My father's 1253-day journey through Alzheimer's Disease (AD) and my feelings about it. My parents have both died and this blog is over, but it's staying up forever. Thank you for reading.
Friday, October 24, 2014
My mom has cancer
My mom has stage-4 ovarian cancer. I have no time to devote to this blog as it's taking all I have, and more, to give her the care she needs. She's not terminal at this point; the doctor believes she can live 5 years, but she first has to survive chemo, surgery, and more chemo, which is going to be a battle into next spring.
I will never take down these pages as long as I believe that my dad's story helps others. He's been gone almost 7 years and I miss him every day, but I'm glad he's not here to see my mom so very ill.
Hug your parents and tell them you love them.
If you need to reach me, you can e-mail geverabert at either yahoo or gmail.
My father's 1253-day journey through Alzheimer's Disease (AD) and my feelings about it. All material is copyrighted by Gevera Bert Piedmont (except where noted and where quoted from other sources); please do not repost without permission.
"The cost of Alzheimer's? Everything you ever owned, everything you ever thought you would get, and things you never even thought about."
"It's a long, slow slide into oblivion, with no brakes."
"If this was a paper journal, the ink would be running with tears."
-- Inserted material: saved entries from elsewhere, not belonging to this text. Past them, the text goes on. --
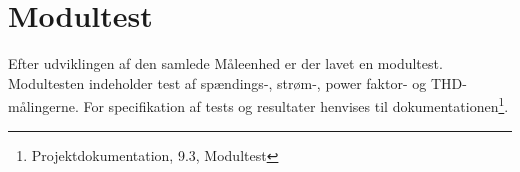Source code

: 
\section{Modultest}

Efter udviklingen af den samlede Måleenhed er der lavet en modultest. Modultesten indeholder test af spændings-, strøm-, power faktor- og THD-målingerne. For specifikation af tests og resultater henvises til dokumentationen\footnote{Projektdokumentation, 9.3, Modultest}.

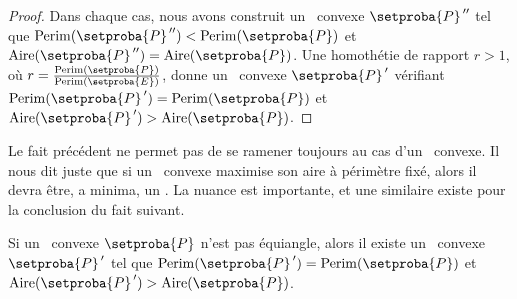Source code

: \begin{proof}
	Dans chaque cas, nous avons construit un \ngone\ convexe $\dbleprimeit{\setproba{P}}$ tel que
	$\perim{\dbleprimeit{\setproba{P}}} < \perim{\setproba{P}}$
	et
	$\area{\dbleprimeit{\setproba{P}}} = \area{\setproba{P}}$.
	Une homothétie de rapport $r > 1$, où $r = \frac{ \perim{\setproba{P}} }{ \perim{\setproba{E}} }$, donne un \ngone\ convexe $\primeit{\setproba{P}}$ vérifiant
	$\perim{\primeit{\setproba{P}}} = \perim{\setproba{P}}$
	et
	$\area{\primeit{\setproba{P}}} > \area{\setproba{P}}$.
\end{proof}


\begin{remark}
	Le fait précédent ne permet pas de se ramener toujours au cas d'un \nequi\ convexe. Il nous dit juste que si un \ngone\ convexe maximise son aire à périmètre fixé, alors il devra être, a minima, un \nequi. La nuance est importante, et une similaire existe pour la conclusion du fait suivant.
\end{remark}




\begin{fact} \label{must-be-reg}
	Si un \nequi\ convexe $\setproba{P}$ n'est pas équiangle,
	alors il existe un \ngone\ convexe $\primeit{\setproba{P}}$ tel que
	$\perim{\primeit{\setproba{P}}} = \perim{\setproba{P}}$
	et
	$\area{\primeit{\setproba{P}}} > \area{\setproba{P}}$.
\end{fact}


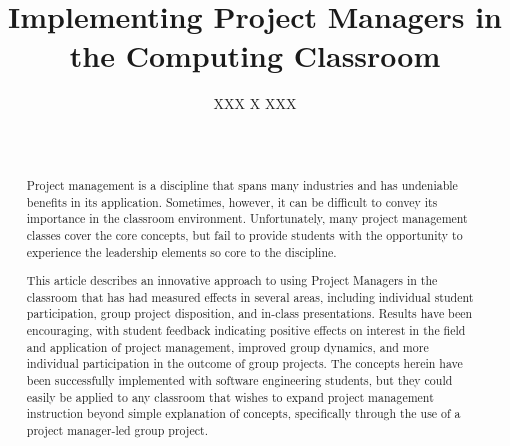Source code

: \documentclass{sig-alternate}
\newif\ifisnopii
\begin{document}
%



\title{Implementing Project Managers in the Computing Classroom}

\ifisnopii %
\author{
\alignauthor
Samuel A Malachowsky\\
       \affaddr{Rochester Institute of Technology}\\
       \affaddr{Rochester, NY, USA}\\
       \email{samvse@rit.edu}
}
\else %
\author{
\alignauthor
XXX X XXX\\
       \\
       \\
}
\fi %

\maketitle
\begin{abstract}
Project management is a discipline that spans many industries and has undeniable benefits in its application. Sometimes, however, it can be difficult to convey its importance in the classroom environment. Unfortunately, many project management classes cover the core concepts, but fail to provide students with the opportunity to experience the leadership elements so core to the discipline.

This article describes an innovative approach to using Project Managers in the classroom that has had
measured effects in several areas, including individual student participation, group project disposition, and
in-class presentations. Results have been encouraging, with student feedback indicating positive effects
on interest in the field and application of project management, improved group dynamics, and more
individual participation in the outcome of group projects. The concepts herein have been successfully
implemented with software engineering students, but they could easily be applied to any classroom that
wishes to expand project management instruction beyond simple explanation of concepts, specifically
through the use of a project manager-led group project.
\end{abstract}
\end{document}
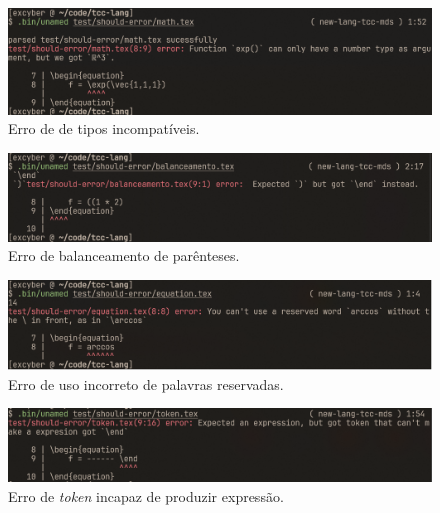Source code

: \begin{figure}[H]
    \caption{\label{error-incompatible-types} \small Erro de de tipos incompatíveis.}
    \begin{center}
        \includegraphics[scale=0.5]{./Imagens/error-incompatible-types.png}
    \end{center}
\end{figure}


\begin{figure}[H]
    \caption{\label{error-balanceamento} \small Erro de balanceamento de parênteses.}
    \begin{center}
        \includegraphics[scale=0.5]{./Imagens/error-balanceamento.png}
    \end{center}
\end{figure}

\begin{figure}[H]
    \caption{\label{error-reserved-word} \small Erro de uso incorreto de palavras reservadas.}
    \begin{center}
        \includegraphics[scale=0.5]{./Imagens/error-reserved-word.png}
    \end{center}
\end{figure}


\begin{figure}[H]
    \caption{\label{error-cant-make-expression} \small Erro de \textit{token} incapaz de produzir expressão.}
    \begin{center}
        \includegraphics[scale=0.5]{./Imagens/error-cant-make-expression.png}
    \end{center}
\end{figure}



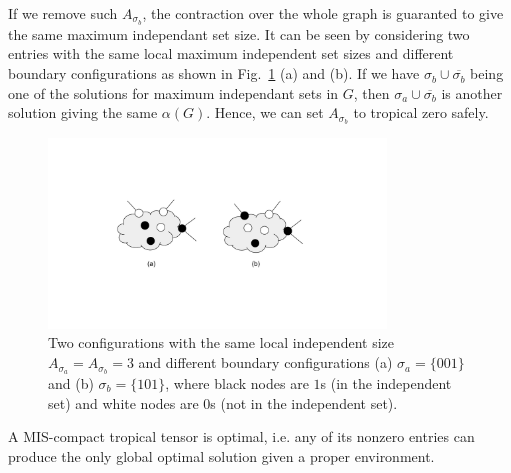 \documentclass[review,onefignum,onetabnum]{siamart190516}
\newcommand{\<}{\langle}
\renewcommand{\>}{\rangle}
\newcommand{\Fig}[1]{Fig.~\ref{#1}}
\begin{document}
If we remove such $A_{\sigma_b}$, the contraction over the whole graph is guaranted to give the same maximum independant set size.
It can be seen by considering two entries with the same local maximum independent set sizes and different boundary configurations as shown in \Fig{fig:compactifying} (a) and (b).
If we have $\sigma_b \cup \overline{\sigma_b}$ being one of the solutions for maximum independant sets in $G$, then $\sigma_a \cup \overline{\sigma_b}$ is another solution giving the same $\alpha(G)$.
Hence, we can set $A_{\sigma_b}$ to tropical zero safely.

\begin{figure}
    \centering
    \includegraphics[width=0.8\textwidth, trim={5cm 4cm 5cm 4cm}, clip]{compressionrule.pdf}
    \caption{Two configurations with the same local independent size $A_{\sigma_a} = A_{\sigma_b} = 3$ and different boundary configurations (a) $\sigma_a=\{001\}$ and (b) $\sigma_b = \{101\}$, where black nodes are $1$s (in the independent set) and white nodes are $0$s (not in the independent set).}\label{fig:compactifying}
\end{figure}

\begin{theorem}
    A MIS-compact tropical tensor is optimal, i.e. any of its nonzero entries can produce the only global optimal solution given a proper environment.
\end{theorem}
\end{document}

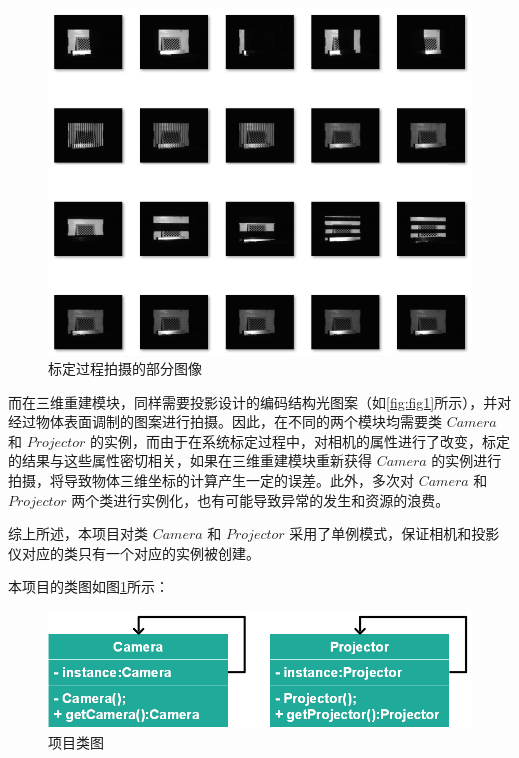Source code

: \documentclass[article]{BJTU-thesis}
\begin{document}
		 	\begin{figure}[!htbp]
		\centering
		\includegraphics[scale=1]{9.png}
		\caption{标定过程拍摄的部分图像}
	\end{figure}

	而在三维重建模块，同样需要投影设计的编码结构光图案（如\ref{fig:fig1}所示），并对经过物体表面调制的图案进行拍摄。因此，在不同的两个模块均需要类 $Camera$ 和 $Projector$ 的实例，而由于在系统标定过程中，对相机的属性进行了改变，标定的结果与这些属性密切相关，如果在三维重建模块重新获得 $Camera$ 的实例进行拍摄，将导致物体三维坐标的计算产生一定的误差。此外，多次对 $Camera$ 和 $Projector$ 两个类进行实例化，也有可能导致异常的发生和资源的浪费。
	
	综上所述，本项目对类 $Camera$ 和 $Projector$ 采用了单例模式，保证相机和投影仪对应的类只有一个对应的实例被创建。
	
	本项目的类图如图\ref{fig:fig5}所示：
		\begin{figure}[!htbp]
		\centering
		\includegraphics[scale=0.7]{13.png}
		\caption{项目类图}
		\label{fig:fig5}
	\end{figure}
	
\end{document}
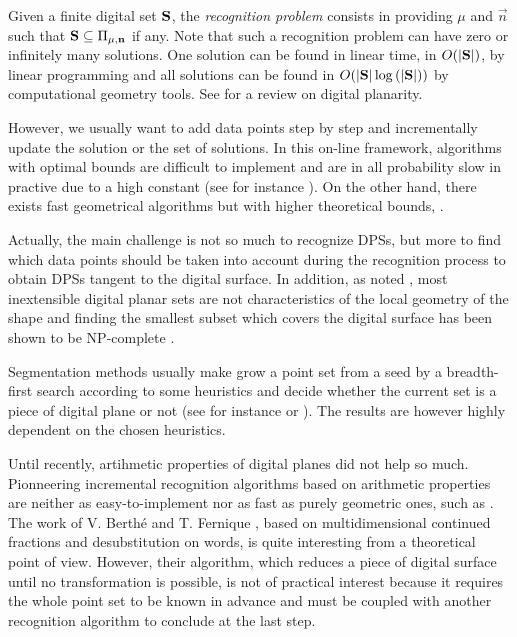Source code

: Given a finite digital set $\mathbf{S}$, the \emph{recognition problem} consists in providing
$\mu$ and $\vec{n}$ such that $\mathbf{S} \subseteq \Pi_{\mu,\mathbf{n}}$ if any.
Note that such a recognition problem can have zero or infinitely many solutions.
One solution can be found in linear time, \ie in $O(|\mathbf{S}|)$, by linear programming
and all solutions can be found in $O(|\mathbf{S}|\log{(|\ensuremath{\mathbf{S}}|)})$ by computational geometry tools.
See \cite{Brimkov2007} for a review on digital planarity.

However, we usually want to add data points step by step and incrementally update the solution
or the set of solutions. In this on-line framework, algorithms with optimal bounds are difficult
to implement and are in all probability slow in practive due to a high constant (see for instance
\cite{Buzer2003}).
On the other hand, there exists fast geometrical algorithms but with higher theoretical bounds,
\eg \cite{Gerard2005, Charrier2008, Veelaert2012}.


Actually, the main challenge is not so much to recognize DPSs, but more to find which data points
should be taken into account during the recognition process to obtain DPSs tangent to the digital
surface. In addition, as noted \cite{Charrier2011}, most inextensible digital planar sets are not
characteristics of the local geometry of the shape and finding the smallest subset which covers
the digital surface has been shown to be NP-complete \cite{Sivignon2009}.

Segmentation methods usually make grow a point set from a seed by a breadth-first search according
to some heuristics and decide whether the current set is a piece of digital plane or not
(see for instance \cite{Klette2001} or \cite{Sivignon2004}). 
The results are however highly dependent on the chosen heuristics.   

Until recently, artihmetic properties of digital planes did not help so much.
Pionneering incremental recognition algorithms based on arithmetic properties
\cite{Debled1994,Mesmoudi2002} are neither as easy-to-implement nor as fast as
purely geometric ones, such as \cite{Gerard2005}.  
The work of V. Berth\'{e} and T. Fernique \cite{Fernique2009,Berthe2011}, 
based on multidimensional continued fractions and desubstitution on words,
is quite interesting from a theoretical point of view. However, their algorithm,
which reduces a piece of digital surface until no transformation is possible,
is not of practical interest because it requires the whole point set to be known
in advance and must be coupled with another recognition algorithm to conclude
at the last step.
"Imagine a really beautiful, perfect statue, left out in the wind and rain for centuries, to be worn away, until it’s only retained the shape of a person, not any of the individuality. That’s what Alzheimer’s did to my father. It wore him away, all the sharp edges and crisp points that made him Bob, who loved his family and his pets and his raspberry bushes, and turned him into a fearful person with a vague and confused stare."
"It's a nasty disease, surrounded by shadows and small, largely unseen tragedies."--Terry Pratchett
This is a reminder that Alzheimer's disease affects real people, real families. My dad wasn't a monster, just a man whose brain was slowly eaten by a terrible disease.